Under Armour CEO Kevin Plank said in the company’s third quarter earnings call that footwear and apparel manufacturing facilities have yet to modernize like other industries have. He said it requires roughly 150 people to build a single shoe end-to-end, according to The Motley Fool.
Even Nike CEO Mark Parker said that 3D technology couldn’t make the entire sneaker end-to-end and that human intervention would be necessary in several components.
Meanwhile, Plank said that Under Armour has already reduced the number of “human touches” by up to 30% from when it first started, but he says there is plenty of “room to run.”
The athletic apparel company is preparing to open a new facility in Baltimore in 2016 called “Lighthouse,” a 133,000-square-foot renovated city garage that will be the start to Under Armour’s new “Project Glory” manufacturing process improvement.
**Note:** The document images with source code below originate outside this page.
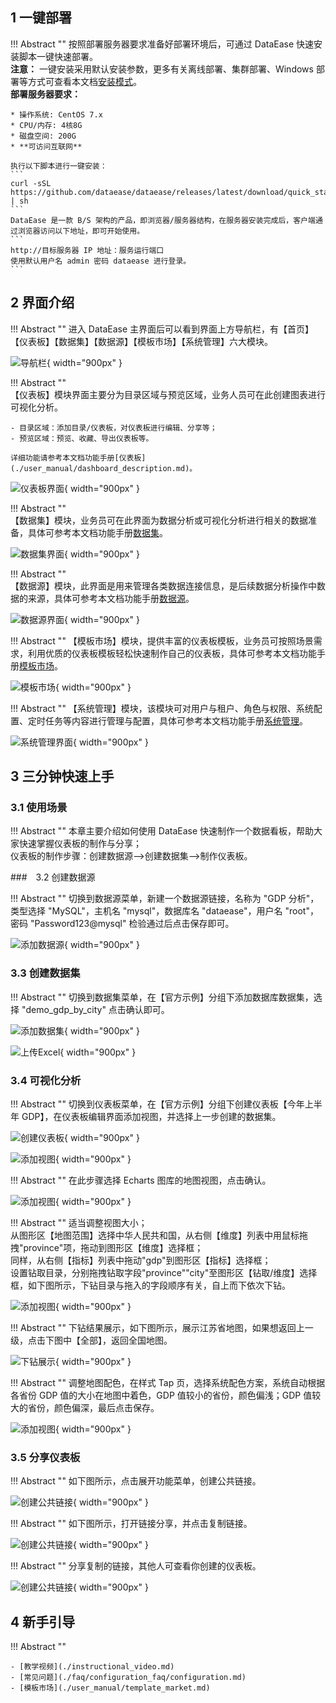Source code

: ## 1 一键部署

!!! Abstract ""
    按照部署服务器要求准备好部署环境后，可通过 DataEase 快速安装脚本一键快速部署。  
    **注意：** 一键安装采用默认安装参数，更多有关离线部署、集群部署、Windows 部署等方式可查看本文档[安装模式](./installation/installation_mode.md)。  
    **部署服务器要求：**

    * 操作系统: CentOS 7.x
    * CPU/内存: 4核8G
    * 磁盘空间: 200G
    * **可访问互联网**

    执行以下脚本进行一键安装：
    ```
    curl -sSL https://github.com/dataease/dataease/releases/latest/download/quick_start.sh | sh
    ```
    DataEase 是一款 B/S 架构的产品，即浏览器/服务器结构，在服务器安装完成后，客户端通过浏览器访问以下地址，即可开始使用。
    ```
    http://目标服务器 IP 地址：服务运行端口
    使用默认用户名 admin 密码 dataease 进行登录。
    ```

## 2 界面介绍

!!! Abstract ""
    进入 DataEase 主界面后可以看到界面上方导航栏，有【首页】【仪表板】【数据集】【数据源】【模板市场】【系统管理】六大模块。

![导航栏](img/quick_start/导航栏.png){ width="900px" }

!!! Abstract ""  
    【仪表板】模块界面主要分为目录区域与预览区域，业务人员可在此创建图表进行可视化分析。

    - 目录区域：添加目录/仪表板，对仪表板进行编辑、分享等；
    - 预览区域：预览、收藏、导出仪表板等。

    详细功能请参考本文档功能手册[仪表板](./user_manual/dashboard_description.md)。

![仪表板界面](img/quick_start/仪表板界面.png){ width="900px" }

!!! Abstract ""  
    【数据集】模块，业务员可在此界面为数据分析或可视化分析进行相关的数据准备，具体可参考本文档功能手册[数据集](./user_manual/dataset_description.md)。

![数据集界面](img/quick_start/数据集界面.png){ width="900px" }

!!! Abstract ""  
    【数据源】模块，此界面是用来管理各类数据连接信息，是后续数据分析操作中数据的来源，具体可参考本文档功能手册[数据源](./user_manual/datasource_description.md)。

![数据源界面](img/quick_start/数据源界面.png){ width="900px" }

!!! Abstract ""
    【模板市场】模块，提供丰富的仪表板模板，业务员可按照场景需求，利用优质的仪表板模板轻松快速制作自己的仪表板，具体可参考本文档功能手册[模板市场](./user_manual/template_market.md)。

![模板市场](img/quick_start/模板市场.png){ width="900px" }

!!! Abstract ""
    【系统管理】模块，该模块可对用户与租户、角色与权限、系统配置、定时任务等内容进行管理与配置，具体可参考本文档功能手册[系统管理](./user_manual/system_management/user.md)。

![系统管理界面](img/quick_start/系统管理界面.png){ width="900px" }

## 3 三分钟快速上手

### 3.1 使用场景

!!! Abstract ""
    本章主要介绍如何使用 DataEase 快速制作一个数据看板，帮助大家快速掌握仪表板的制作与分享；  
    仪表板的制作步骤：创建数据源-->创建数据集-->制作仪表板。

###　3.2 创建数据源

!!! Abstract ""
    切换到数据源菜单，新建一个数据源链接，名称为 "GDP 分析"，类型选择 "MySQL"，主机名 "mysql"，数据库名 "dataease"，用户名 "root"，密码 "Password123@mysql" 检验通过后点击保存即可。

![添加数据源](img/quick_start/添加数据源.png){ width="900px" }

### 3.3 创建数据集

!!! Abstract ""
    切换到数据集菜单，在【官方示例】分组下添加数据库数据集，选择 "demo_gdp_by_city" 点击确认即可。 

![添加数据集](img/quick_start/添加数据集.png){ width="900px" }

![上传Excel](img/quick_start/添加数据集1.png){ width="900px" }

### 3.4 可视化分析

!!! Abstract ""
    切换到仪表板菜单，在【官方示例】分组下创建仪表板【今年上半年 GDP】，在仪表板编辑界面添加视图，并选择上一步创建的数据集。

![创建仪表板](img/quick_start/创建仪表板.png){ width="900px" }

![添加视图](img/quick_start/添加视图.png){ width="900px" }

!!! Abstract ""
    在此步骤选择 Echarts 图库的地图视图，点击确认。

![添加视图](img/quick_start/添加视图2.png){ width="900px" }

!!! Abstract ""
    适当调整视图大小；    
    从图形区【地图范围】选择中华人民共和国，从右侧【维度】列表中用鼠标拖拽"province"项，拖动到图形区【维度】选择框；  
    同样，从右侧【指标】列表中拖动"gdp"到图形区【指标】选择框；  
    设置钻取目录，分别拖拽钻取字段"province""city"至图形区【钻取/维度】选择框，如下图所示，下钻目录与拖入的字段顺序有关，自上而下依次下钻。

![添加视图](img/quick_start/添加视图3.png){ width="900px" }

!!! Abstract ""
    下钻结果展示，如下图所示，展示江苏省地图，如果想返回上一级，点击下图中【全部】，返回全国地图。

![下钻展示](img/quick_start/下钻展示.png){ width="900px" }

!!! Abstract ""
    调整地图配色，在样式 Tap 页，选择系统配色方案，系统自动根据各省份 GDP 值的大小在地图中着色，GDP 值较小的省份，颜色偏浅；GDP 值较大的省份，颜色偏深，最后点击保存。

![添加视图](img/quick_start/添加视图4.png){ width="900px" }

### 3.5 分享仪表板

!!! Abstract ""
    如下图所示，点击展开功能菜单，创建公共链接。

![创建公共链接](img/quick_start/创建公共链接.png){ width="900px" }

!!! Abstract ""
    如下图所示，打开链接分享，并点击复制链接。

![创建公共链接](img/quick_start/创建公共链接2.png){ width="900px" }

!!! Abstract ""
    分享复制的链接，其他人可查看你创建的仪表板。

![创建公共链接](img/quick_start/创建公共链接3.png){ width="900px" }

## 4 新手引导

!!! Abstract ""

    - [教学视频](./instructional_video.md)
    - [常见问题](./faq/configuration_faq/configuration.md)
    - [模板市场](./user_manual/template_market.md)
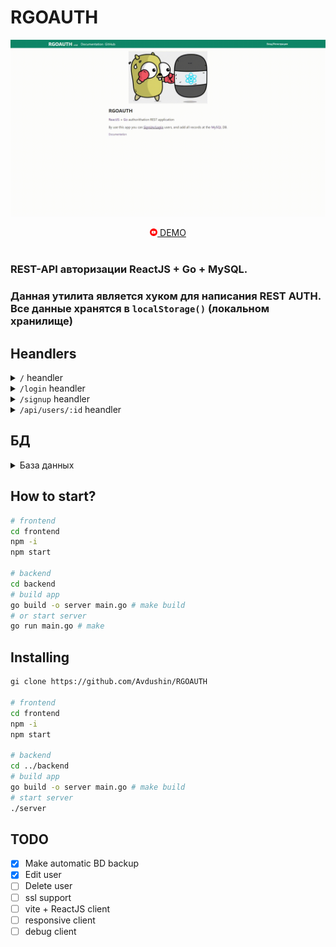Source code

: # RGOAUTH

[![pwreview](docs/img/prew.gif)](https://youtu.be/t2KiHOXKsUA)

<!-- [![pwreview]()](https://youtu.be/t2KiHOXKsUA) [DEMO]() -->

<div align="center">
  <a href="https://youtu.be/t2KiHOXKsUA" target="_blank">
    <img src="docs/img/i/yt.png" alt="yt-cion" width="12px">
  </a>
  <a href="https://youtu.be/t2KiHOXKsUA" target="_blank">
    DEMO
  </a>
</div> <br>

### REST-API авторизации ReactJS + Go + MySQL.
### Данная утилита является хуком для написания REST AUTH. Все данные хранятся в `localStorage()` (локальном хранилище)


## Heandlers

<details>
  <summary><code>/</code> heandler </summary>
  
  ### main page
  
\
  ![](docs/img/rgoauth.png)

  ### loggined user
\
![](docs/img/login.jpg)
  
</details>

<details>
  <summary><code>/login</code> heandler </summary>

  `/login` heandler

![login-screen](docs/img/login.jpg)

### After authorization, the password is hashed
\
  ![](docs/img/hashed-pass.jpg)
  
</details>

<details>
  <summary><code>/signup</code> heandler </summary>

### `/signup` heandler 
\
![](docs/img/signup-process.png)
  
</details>

<details>
  <summary><code>/api/users/:id</code> heandler </summary>

### User profile
\
![](./docs/img/user_profile.jpg)

### Edit user profile
\
![](./docs/img/edit_profile.jpg)

### Validation
\
![](./docs/img/edit_profile_validate.jpg)

</details>

## БД

<details>
  <summary>База данных</summary>

### Таблицы

![](docs/img/db/tables.jpg)

### Таблица Users
  
структура:

![](docs/img/db/describe.jpg)

пример:

![](docs/img/db/select.jpg)

</details>


## How to start?

```bash
# frontend
cd frontend
npm -i
npm start

# backend
cd backend
# build app
go build -o server main.go # make build
# or start server
go run main.go # make
```

## Installing

```bash
gi clone https://github.com/Avdushin/RGOAUTH

# frontend
cd frontend
npm -i
npm start

# backend
cd ../backend
# build app
go build -o server main.go # make build
# start server
./server
```

## TODO

- [x] Make automatic BD backup
- [x] Edit user
- [ ] Delete user
- [ ] ssl support
- [ ] vite + ReactJS client
- [ ] responsive client
- [ ] debug client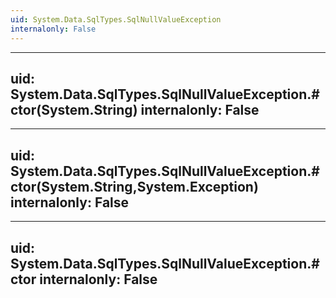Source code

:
 ```yaml
---
uid: System.Data.SqlTypes.SqlNullValueException
internalonly: False
---
```


---
uid: System.Data.SqlTypes.SqlNullValueException.#ctor(System.String)
internalonly: False
---

---
uid: System.Data.SqlTypes.SqlNullValueException.#ctor(System.String,System.Exception)
internalonly: False
---

---
uid: System.Data.SqlTypes.SqlNullValueException.#ctor
internalonly: False
---
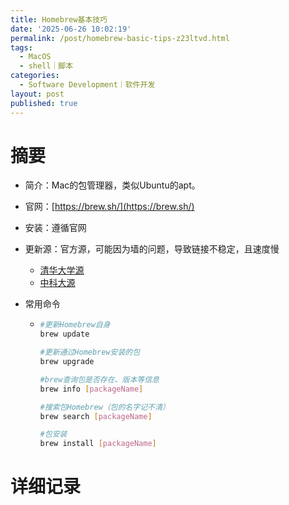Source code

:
```yaml
---
title: Homebrew基本技巧
date: '2025-06-26 10:02:19'
permalink: /post/homebrew-basic-tips-z23ltvd.html
tags:
  - MacOS
  - shell｜脚本
categories:
  - Software Development｜软件开发
layout: post
published: true
---
```






# 摘要

- 简介：Mac的包管理器，类似Ubuntu的apt。
- 官网：[https://brew.sh/](https://brew.sh/)
- 安装：遵循官网
- 更新源：官方源，可能因为墙的问题，导致链接不稳定，且速度慢

  - [清华大学源](https://mirrors.tuna.tsinghua.edu.cn/help/homebrew/)
  - [中科大源](https://mirrors.ustc.edu.cn/help/brew.git.html)
- 常用命令

  - ```bash
    #更新Homebrew自身
    brew update

    #更新通过Homebrew安装的包
    brew upgrade

    #brew查询包是否存在、版本等信息
    brew info [packageName]

    #搜索包Homebrew（包的名字记不清）
    brew search [packageName]

    #包安装
    brew install [packageName]
    ```

# 详细记录
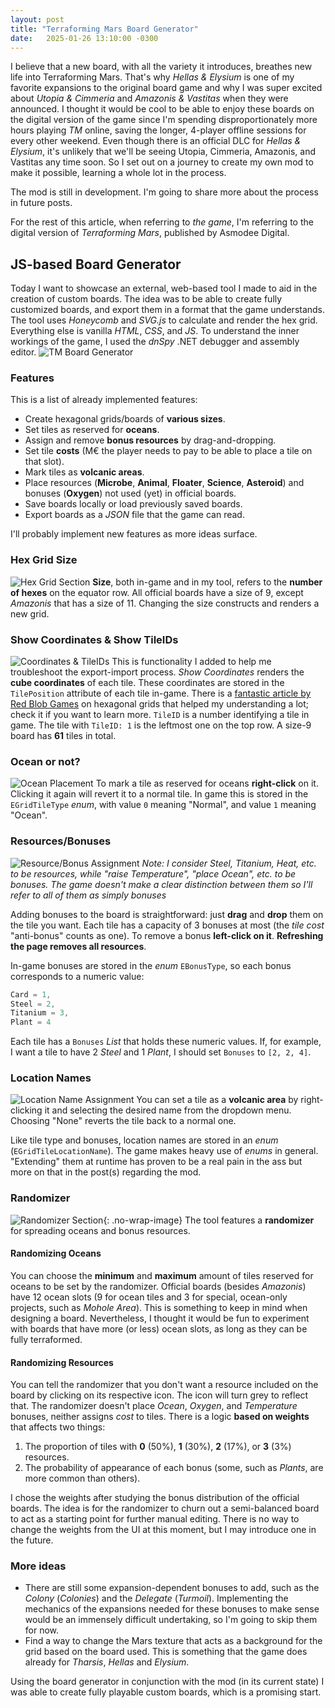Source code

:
 ```yaml
---
layout: post
title: "Terraforming Mars Board Generator"
date:   2025-01-26 13:10:00 -0300
---
```


I believe that a new board, with all the variety it introduces, breathes new life into Terraforming Mars. That's why *Hellas & Elysium* is one of my favorite expansions to the original board game and why I was super excited about *Utopia & Cimmeria* and *Amazonis & Vastitas* when they were announced. I thought it would be cool to be able to enjoy these boards on the digital version of the game since I'm spending disproportionately more hours playing *TM* online, saving the longer, 4-player offline sessions for every other weekend. Even though there is an official DLC for *Hellas & Elysium*, it's unlikely that we'll be seeing Utopia, Cimmeria, Amazonis, and Vastitas any time soon. So I set out on a journey to create my own mod to make it possible, learning a whole lot in the process.

The mod is still in development. I'm going to share more about the process in future posts.

For the rest of this article, when referring to *the game*, I'm referring to the digital version of *Terraforming Mars*, published by Asmodee Digital.
## JS-based Board Generator
Today I want to showcase an external, web-based tool I made to aid in the creation of custom boards. The idea was to be able to create fully customized boards, and export them in a format that the game understands. The tool uses *Honeycomb* and *SVG.js* to calculate and render the hex grid. Everything else is vanilla *HTML*, *CSS*, and *JS*. To understand the inner workings of the game, I used the *dnSpy* .NET debugger and assembly editor.
![TM Board Generator](/assets/images/tmboardgen_overview.jpg)
### Features
This is a list of already implemented features:
- Create hexagonal grids/boards of **various sizes**.
- Set tiles as reserved for **oceans**.
- Assign and remove **bonus resources** by drag-and-dropping.
- Set tile **costs** (M€ the player needs to pay to be able to place a tile on that slot).
- Mark tiles as **volcanic areas**.
- Place resources (**Microbe**, **Animal**, **Floater**, **Science**, **Asteroid**) and bonuses (**Oxygen**) not used (yet) in official boards.
- Save boards locally or load previously saved boards.
- Export boards as a *JSON* file that the game can read.

I'll probably implement new features as more ideas surface.
### Hex Grid Size
![Hex Grid Section](/assets/images/tmboardgen_grid_size_section.jpg)
**Size**, both in-game and in my tool, refers to the **number of hexes** on the equator row. All official boards have a size of 9, except *Amazonis* that has a size of 11. Changing the size constructs and renders a new grid.
### Show Coordinates & Show TileIDs
![Coordinates & TileIDs](/assets/images/tmboardgen_coordinates_tileids.jpg)
This is functionality I added to help me troubleshoot the export-import process. *Show Coordinates* renders the **cube coordinates** of each tile. These coordinates are stored in the `TilePosition` attribute of each tile in-game. There is a [fantastic article by Red Blob Games](https://www.redblobgames.com/grids/hexagons/) on hexagonal grids that helped my understanding a lot; check it if you want to learn more. `TileID` is a number identifying a tile in game. The tile with `TileID: 1` is the leftmost one on the top row. A size-9 board has **61** tiles in total.
### Ocean or not?
![Ocean Placement](/assets/images/tmboardgen_ocean_placement.jpg)
To mark a tile as reserved for oceans **right-click** on it. Clicking it again will revert it to a normal tile. In game this is stored in the `EGridTileType` *enum*, with value `0` meaning "Normal", and value `1` meaning "Ocean".
### Resources/Bonuses
![Resource/Bonus Assignment](/assets/images/tmboardgen_bonus_assignment.jpg)
*Note: I consider Steel, Titanium, Heat, etc. to be resources, while "raise Temperature", "place Ocean", etc. to be bonuses. The game doesn't make a clear distinction between them so I'll refer to all of them as simply bonuses*

Adding bonuses to the board is straightforward: just **drag** and **drop** them on the tile you want. Each tile has a capacity of 3 bonuses at most (the *tile cost* "anti-bonus" counts as one). To remove a bonus **left-click on it**. **Refreshing the page removes all resources**.

In-game bonuses are stored in the *enum* `EBonusType`, so each bonus corresponds to a numeric value:
```csharp
Card = 1,
Steel = 2,
Titanium = 3,
Plant = 4
```
Each tile has a `Bonuses` *List* that holds these numeric values. If, for example, I want a tile to have 2 *Steel* and 1 *Plant*, I should set `Bonuses` to `[2, 2, 4]`.
### Location Names
![Location Name Assignment](/assets/images/tmboardgen_location_name_assignment.jpg)
You can set a tile as a **volcanic area** by right-clicking it and selecting the desired name from the dropdown menu. Choosing "None" reverts the tile back to a normal one.

Like tile type and bonuses, location names are stored in an *enum* (`EGridTileLocationName`). The game makes heavy use of *enums* in general. "Extending" them at runtime has proven to be a real pain in the ass but more on that in the post(s) regarding the mod.
### Randomizer
![Randomizer Section](/assets/images/tmboardgen_randomizer_section.jpg){: .no-wrap-image}
The tool features a **randomizer** for spreading oceans and bonus resources. 
#### Randomizing Oceans
You can choose the **minimum** and **maximum** amount of tiles reserved for oceans to be set by the randomizer. Official boards (besides *Amazonis*) have 12 ocean slots (9 for ocean tiles and 3 for special, ocean-only projects, such as *Mohole Area*). This is something to keep in mind when designing a board. Nevertheless, I thought it would be fun to experiment with boards that have more (or less) ocean slots, as long as they can be fully terraformed.
#### Randomizing Resources
You can tell the randomizer that you don't want a resource included on the board by clicking on its respective icon. The icon will turn grey to reflect that. The randomizer doesn't place *Ocean*, *Oxygen*, and *Temperature* bonuses, neither assigns *cost* to tiles. There is a logic **based on weights** that affects two things:
1. The proportion of tiles with **0** (50%), **1** (30%), **2** (17%), or **3** (3%) resources.
2. The probability of appearance of each bonus (some, such as *Plants*, are more common than others).

I chose the weights after studying the bonus distribution of the official boards. The idea is for the randomizer to churn out a semi-balanced board to act as a starting point for further manual editing. There is no way to change the weights from the UI at this moment, but I may introduce one in the future.

### More ideas
- There are still some expansion-dependent bonuses to add, such as the *Colony* (*Colonies*) and the *Delegate* (*Turmoil*). Implementing the mechanics of the expansions needed for these bonuses to make sense would be an immensely difficult undertaking, so I'm going to skip them for now.
- Find a way to change the Mars texture that acts as a background for the grid based on the board used. This is something that the game does already for *Tharsis*, *Hellas* and *Elysium*.

Using the board generator in conjunction with the mod (in its current state) I was able to create fully playable custom boards, which is a promising start.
The Baltimore Sun reported that as of last year, UA apparel and footwear were made by 29 primary manufacturers in 14 countries, with nearly two-thirds of products made in China, Jordan, Vietnam, and Indonesia.
Plank said during the call that Project Glory will be an “advanced manufacturing innovation hub” that will allow new technologies to be tested and commercialized, then integrated into the company’s existing supply chain.
This, he said, will change the “dynamics of speed to market, pricing, costing and labor.”